I saw that each apex plus connecting edge made four edges out of each apex. Now I placed a Quantussy Cell at each node. Since a Quantussy Cell has two inputs and two outputs, all I had to do was figure out how to connect them, so as to make a modular patch.
Details of the geometry
Above I have replicated the block diagram of a Quantussy Cell. It outputs a triangle, sine, or ramp wave at the Green terminal and a Sample & Hold output at the Red terminal. Gray is the input to the S&H that comes out at the Red. Violet goes into a second S&H that is used internally to control the speed of the LFO.

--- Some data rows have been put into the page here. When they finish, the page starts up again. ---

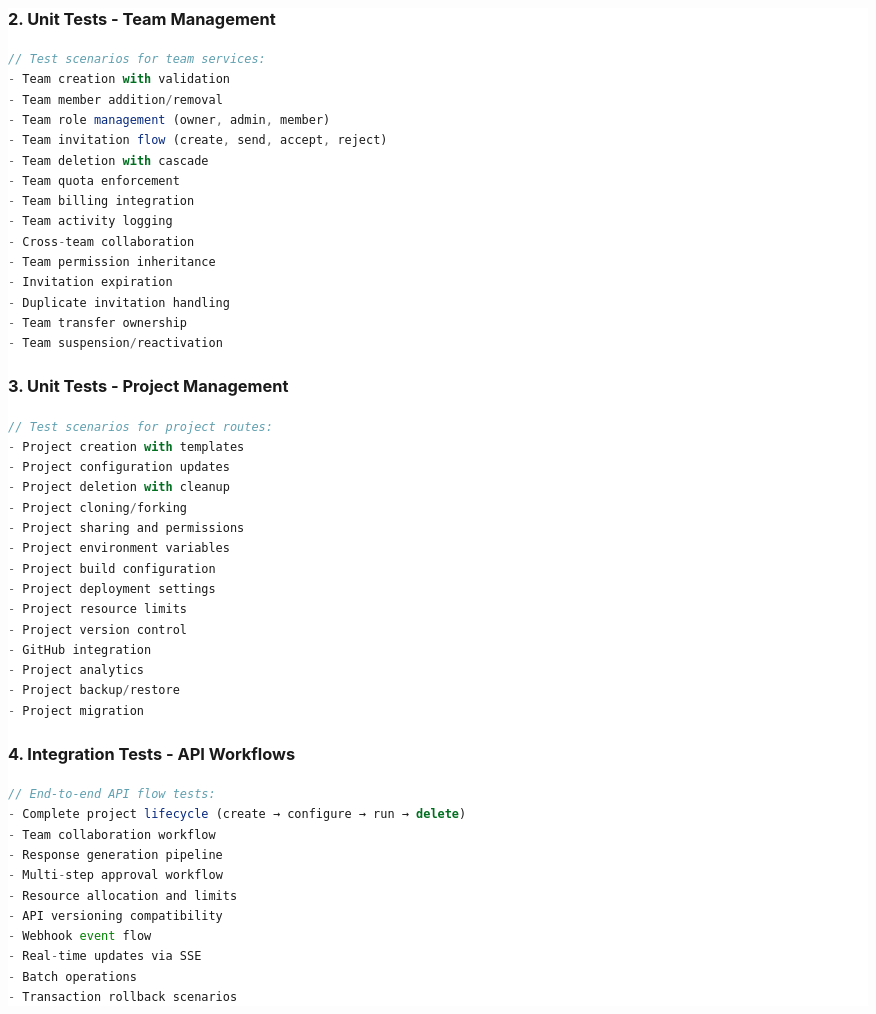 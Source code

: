 ### 2. Unit Tests - Team Management
```typescript
// Test scenarios for team services:
- Team creation with validation
- Team member addition/removal
- Team role management (owner, admin, member)
- Team invitation flow (create, send, accept, reject)
- Team deletion with cascade
- Team quota enforcement
- Team billing integration
- Team activity logging
- Cross-team collaboration
- Team permission inheritance
- Invitation expiration
- Duplicate invitation handling
- Team transfer ownership
- Team suspension/reactivation
```

### 3. Unit Tests - Project Management
```typescript
// Test scenarios for project routes:
- Project creation with templates
- Project configuration updates
- Project deletion with cleanup
- Project cloning/forking
- Project sharing and permissions
- Project environment variables
- Project build configuration
- Project deployment settings
- Project resource limits
- Project version control
- GitHub integration
- Project analytics
- Project backup/restore
- Project migration
```

### 4. Integration Tests - API Workflows
```typescript
// End-to-end API flow tests:
- Complete project lifecycle (create → configure → run → delete)
- Team collaboration workflow
- Response generation pipeline
- Multi-step approval workflow
- Resource allocation and limits
- API versioning compatibility
- Webhook event flow
- Real-time updates via SSE
- Batch operations
- Transaction rollback scenarios
```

The diagram shows how the eight cells are interconnected. My strategy was to have the Red to Violet paths form a complete cycle around all eight and likewise for the Green to Gray (dotted lines).
Implementation
Four of the cells were made with a Tromso + half of a Frogleg Synthesis Dual S&H. The other four were each made of one Xaoc Batumi LFO + a 2hp S&H.

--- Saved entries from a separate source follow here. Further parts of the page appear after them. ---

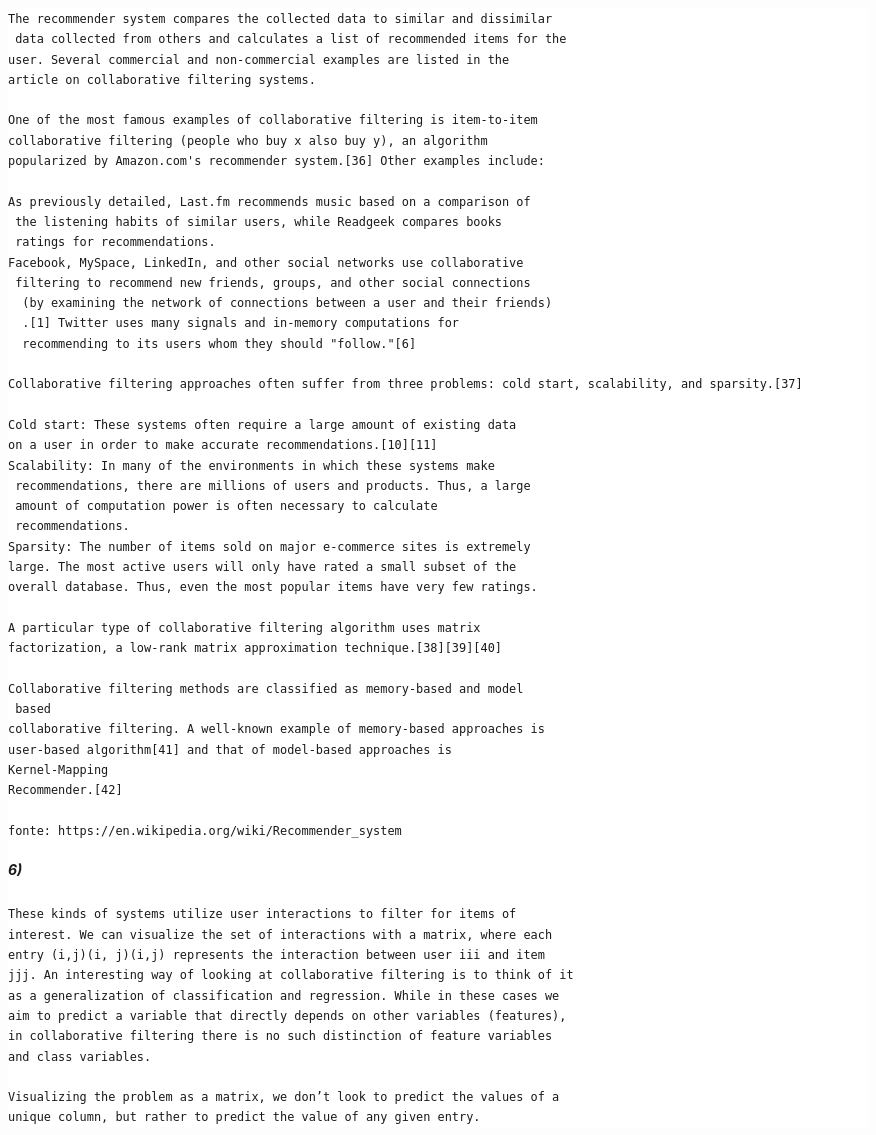     The recommender system compares the collected data to similar and dissimilar
     data collected from others and calculates a list of recommended items for the
    user. Several commercial and non-commercial examples are listed in the 
    article on collaborative filtering systems.

    One of the most famous examples of collaborative filtering is item-to-item
    collaborative filtering (people who buy x also buy y), an algorithm 
    popularized by Amazon.com's recommender system.[36] Other examples include:

    As previously detailed, Last.fm recommends music based on a comparison of
     the listening habits of similar users, while Readgeek compares books 
     ratings for recommendations.
    Facebook, MySpace, LinkedIn, and other social networks use collaborative
     filtering to recommend new friends, groups, and other social connections
      (by examining the network of connections between a user and their friends)
      .[1] Twitter uses many signals and in-memory computations for 
      recommending to its users whom they should "follow."[6]

    Collaborative filtering approaches often suffer from three problems: cold start, scalability, and sparsity.[37]

    Cold start: These systems often require a large amount of existing data 
    on a user in order to make accurate recommendations.[10][11]
    Scalability: In many of the environments in which these systems make
     recommendations, there are millions of users and products. Thus, a large 
     amount of computation power is often necessary to calculate 
     recommendations.
    Sparsity: The number of items sold on major e-commerce sites is extremely 
    large. The most active users will only have rated a small subset of the 
    overall database. Thus, even the most popular items have very few ratings.

    A particular type of collaborative filtering algorithm uses matrix 
    factorization, a low-rank matrix approximation technique.[38][39][40]

    Collaborative filtering methods are classified as memory-based and model
     based
    collaborative filtering. A well-known example of memory-based approaches is 
    user-based algorithm[41] and that of model-based approaches is 
    Kernel-Mapping 
    Recommender.[42] 

    fonte: https://en.wikipedia.org/wiki/Recommender_system

##### 6)
    These kinds of systems utilize user interactions to filter for items of 
    interest. We can visualize the set of interactions with a matrix, where each 
    entry (i,j)(i, j)(i,j) represents the interaction between user iii and item 
    jjj. An interesting way of looking at collaborative filtering is to think of it 
    as a generalization of classification and regression. While in these cases we 
    aim to predict a variable that directly depends on other variables (features), 
    in collaborative filtering there is no such distinction of feature variables 
    and class variables.

    Visualizing the problem as a matrix, we don’t look to predict the values of a 
    unique column, but rather to predict the value of any given entry.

For the audio, the first stereo voice takes two sine waves from Cubusynth Engine through Patching Panda Punch V3 and then through a tanh[3] channel and then through Non-Linear Memory Machine. The second stereo voice uses the Dannysound oscillators, Cu-Bit Cascades, and Qu-Bit Aurora. Lots of CV taken from the Quantussy Cell arrangement was used for modulation.
I found out that this structure, two tetrahedrons back to back, is called a Triangular Bipyramid.